▶ _Task to complete_
Would you write out the entries below word for word, omitting the pictures?

[Stored data]
········

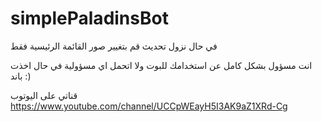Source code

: # simplePaladinsBot
في حال نزول تحديث قم بتغيير صور القائمة الرئيسية فقط 

انت مسؤول بشكل كامل عن استخدامك للبوت ولا اتحمل اي مسؤولية في حال اخذت باند :)


قناتي على اليوتوب 
https://www.youtube.com/channel/UCCpWEayH5I3AK9aZ1XRd-Cg
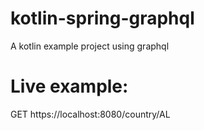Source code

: # kotlin-spring-graphql
A kotlin example project using graphql

# Live example:
GET https://localhost:8080/country/AL
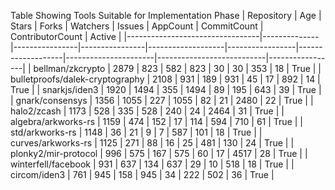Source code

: Table Showing Tools Suitable for Implementation Phase
| Repository        | Age | Stars | Forks | Watchers | Issues | AppCount | CommitCount | ContributorCount | Active |
|---------------------------------|--------------|----------------|----------------|-------------------|-----------------|-------------------|----------------------|---------------------------|-----------------|
| bellman/zkcrypto                | 2879         | 823            | 582            | 823               | 30              | 30                | 353                  | 18                        | True            |
| bulletproofs/dalek-cryptography | 2108         | 931            | 189            | 931               | 45              | 17                | 892                  | 14                        | True            |
| snarkjs/iden3                   | 1920         | 1494           | 355            | 1494              | 89              | 195               | 643                  | 39                        | True            |
| gnark/consensys                 | 1356         | 1055           | 227            | 1055              | 82              | 21                | 2480                 | 22                        | True            |
| halo2/zcash                     | 1173         | 528            | 335            | 528               | 240             | 24                | 2464                 | 31                        | True            |
| algebra/arkworks-rs             | 1159         | 474            | 152            | 17                | 114             | 594               | 710                  | 61                        | True            |
| std/arkworks-rs                 | 1148         | 36             | 21             | 9                 | 7               | 587               | 101                  | 18                        | True            |
| curves/arkworks-rs              | 1125         | 271            | 88             | 16                | 25              | 481               | 130                  | 24                        | True            |
| plonky2/mir-protocol            | 996          | 575            | 167            | 575               | 60              | 17                | 4517                 | 28                        | True            |
| winterfell/facebook             | 931          | 637            | 134            | 637               | 29              | 10                | 518                  | 18                        | True            |
| circom/iden3                    | 761          | 945            | 158            | 945               | 34              | 222               | 502                  | 36                        | True            |
 
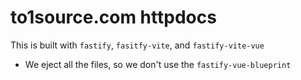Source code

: # to1source.com httpdocs

 This is built with `fastify`, `fasitfy-vite`, and `fastify-vite-vue`

- We eject all the files, so we don't use the `fastify-vue-blueprint`
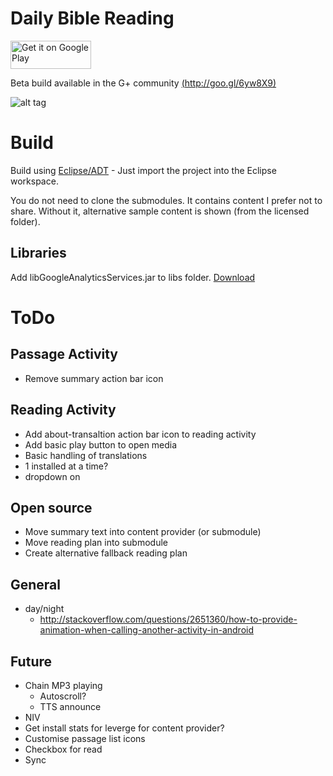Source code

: # Daily Bible Reading #

<a href="http://goo.gl/dHdjhS">
<img class="alignright" alt="Get it on Google Play" src="https://developer.android.com/images/brand/en_generic_rgb_wo_45.png" width="129" height="45" />
</a>


Beta build available in the G+ community [(http://goo.gl/6yw8X9)](http://goo.gl/6yw8X9)


![alt tag](https://raw.github.com/tekkies/Readings/master/Screenshots%20in%20nexus.png)


# Build #

Build using [Eclipse/ADT](http://developer.android.com/sdk/installing/installing-adt.html) - Just import the project into the Eclipse workspace.

You do not need to clone the submodules.  It contains content I prefer not to share.  Without it, alternative sample content is shown (from the licensed folder).

## Libraries ##

Add libGoogleAnalyticsServices.jar to libs folder.  [Download](https://developers.google.com/analytics/devguides/collection/android/resources)

[](http://developer.android.com/sdk/installing/installing-adt.html "Eclipse/ADT")

# ToDo #

## Passage Activity ##
- Remove summary action bar icon
## Reading Activity ##
- Add about-transaltion action bar icon to reading activity
- Add basic play button to open media
- Basic handling of translations
 - 1 installed at a time?
 - dropdown on 
## Open source ##
- Move summary text into content provider (or submodule)
- Move reading plan into submodule
 - Create alternative fallback reading plan
## General ##
- day/night
  - http://stackoverflow.com/questions/2651360/how-to-provide-animation-when-calling-another-activity-in-android
## Future ##
- Chain MP3 playing
  - Autoscroll?
  - TTS announce 
- NIV
 - Get install stats for leverge for content provider?
- Customise passage list icons
 - Checkbox for read
  - Sync
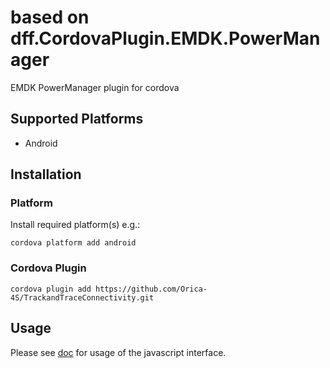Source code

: # based on dff.CordovaPlugin.EMDK.PowerManager
EMDK PowerManager plugin for cordova

## Supported Platforms
* Android

## Installation

### Platform
Install required platform(s) e.g.:

    cordova platform add android


### Cordova Plugin

    cordova plugin add https://github.com/Orica-4S/TrackandTraceConnectivity.git

## Usage
Please see [doc](/doc/) for usage of the javascript interface.
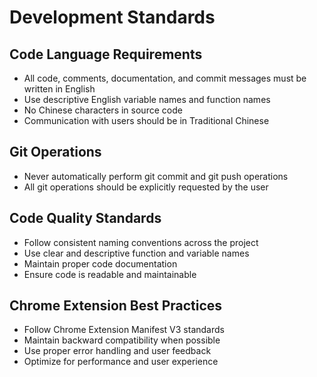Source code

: # Development Standards

## Code Language Requirements

- All code, comments, documentation, and commit messages must be written in English
- Use descriptive English variable names and function names
- No Chinese characters in source code
- Communication with users should be in Traditional Chinese

## Git Operations

- Never automatically perform git commit and git push operations
- All git operations should be explicitly requested by the user

## Code Quality Standards

- Follow consistent naming conventions across the project
- Use clear and descriptive function and variable names
- Maintain proper code documentation
- Ensure code is readable and maintainable

## Chrome Extension Best Practices

- Follow Chrome Extension Manifest V3 standards
- Maintain backward compatibility when possible
- Use proper error handling and user feedback
- Optimize for performance and user experience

········

▶ _Response to the task_
Source code

: # simplePaladinsBot
في حال نزول تحديث قم بتغيير صور القائمة الرئيسية فقط 

انت مسؤول بشكل كامل عن استخدامك للبوت ولا اتحمل اي مسؤولية في حال اخذت باند :)


قناتي على اليوتوب 
https://www.youtube.com/channel/UCCpWEayH5I3AK9aZ1XRd-Cg
Source code

: # kotlin-spring-graphql
A kotlin example project using graphql

# Live example:
GET https://localhost:8080/country/AL
Source code

: Table Showing Tools Suitable for Implementation Phase
| Repository        | Age | Stars | Forks | Watchers | Issues | AppCount | CommitCount | ContributorCount | Active |
|---------------------------------|--------------|----------------|----------------|-------------------|-----------------|-------------------|----------------------|---------------------------|-----------------|
| bellman/zkcrypto                | 2879         | 823            | 582            | 823               | 30              | 30                | 353                  | 18                        | True            |
| bulletproofs/dalek-cryptography | 2108         | 931            | 189            | 931               | 45              | 17                | 892                  | 14                        | True            |
| snarkjs/iden3                   | 1920         | 1494           | 355            | 1494              | 89              | 195               | 643                  | 39                        | True            |
| gnark/consensys                 | 1356         | 1055           | 227            | 1055              | 82              | 21                | 2480                 | 22                        | True            |
| halo2/zcash                     | 1173         | 528            | 335            | 528               | 240             | 24                | 2464                 | 31                        | True            |
| algebra/arkworks-rs             | 1159         | 474            | 152            | 17                | 114             | 594               | 710                  | 61                        | True            |
| std/arkworks-rs                 | 1148         | 36             | 21             | 9                 | 7               | 587               | 101                  | 18                        | True            |
| curves/arkworks-rs              | 1125         | 271            | 88             | 16                | 25              | 481               | 130                  | 24                        | True            |
| plonky2/mir-protocol            | 996          | 575            | 167            | 575               | 60              | 17                | 4517                 | 28                        | True            |
| winterfell/facebook             | 931          | 637            | 134            | 637               | 29              | 10                | 518                  | 18                        | True            |
| circom/iden3                    | 761          | 945            | 158            | 945               | 34              | 222               | 502                  | 36                        | True            |
 
Source code

: # to1source.com httpdocs

 This is built with `fastify`, `fasitfy-vite`, and `fastify-vite-vue`

- We eject all the files, so we don't use the `fastify-vue-blueprint`
Source code

: # Daily Bible Reading #

<a href="http://goo.gl/dHdjhS">
<img class="alignright" alt="Get it on Google Play" src="https://developer.android.com/images/brand/en_generic_rgb_wo_45.png" width="129" height="45" />
</a>


Beta build available in the G+ community [(http://goo.gl/6yw8X9)](http://goo.gl/6yw8X9)


![alt tag](https://raw.github.com/tekkies/Readings/master/Screenshots%20in%20nexus.png)


# Build #

Build using [Eclipse/ADT](http://developer.android.com/sdk/installing/installing-adt.html) - Just import the project into the Eclipse workspace.

You do not need to clone the submodules.  It contains content I prefer not to share.  Without it, alternative sample content is shown (from the licensed folder).

## Libraries ##

Add libGoogleAnalyticsServices.jar to libs folder.  [Download](https://developers.google.com/analytics/devguides/collection/android/resources)

[](http://developer.android.com/sdk/installing/installing-adt.html "Eclipse/ADT")

# ToDo #

## Passage Activity ##
- Remove summary action bar icon
## Reading Activity ##
- Add about-transaltion action bar icon to reading activity
- Add basic play button to open media
- Basic handling of translations
 - 1 installed at a time?
 - dropdown on 
## Open source ##
- Move summary text into content provider (or submodule)
- Move reading plan into submodule
 - Create alternative fallback reading plan
## General ##
- day/night
  - http://stackoverflow.com/questions/2651360/how-to-provide-animation-when-calling-another-activity-in-android
## Future ##
- Chain MP3 playing
  - Autoscroll?
  - TTS announce 
- NIV
 - Get install stats for leverge for content provider?
- Customise passage list icons
 - Checkbox for read
  - Sync
Source code

: # based on dff.CordovaPlugin.EMDK.PowerManager
EMDK PowerManager plugin for cordova

## Supported Platforms
* Android

## Installation

### Platform
Install required platform(s) e.g.:

    cordova platform add android


### Cordova Plugin

    cordova plugin add https://github.com/Orica-4S/TrackandTraceConnectivity.git

## Usage
Please see [doc](/doc/) for usage of the javascript interface.
Source code

: # Development Standards

## Code Language Requirements

- All code, comments, documentation, and commit messages must be written in English
- Use descriptive English variable names and function names
- No Chinese characters in source code
- Communication with users should be in Traditional Chinese

## Git Operations

- Never automatically perform git commit and git push operations
- All git operations should be explicitly requested by the user

## Code Quality Standards

- Follow consistent naming conventions across the project
- Use clear and descriptive function and variable names
- Maintain proper code documentation
- Ensure code is readable and maintainable

## Chrome Extension Best Practices

- Follow Chrome Extension Manifest V3 standards
- Maintain backward compatibility when possible
- Use proper error handling and user feedback
- Optimize for performance and user experience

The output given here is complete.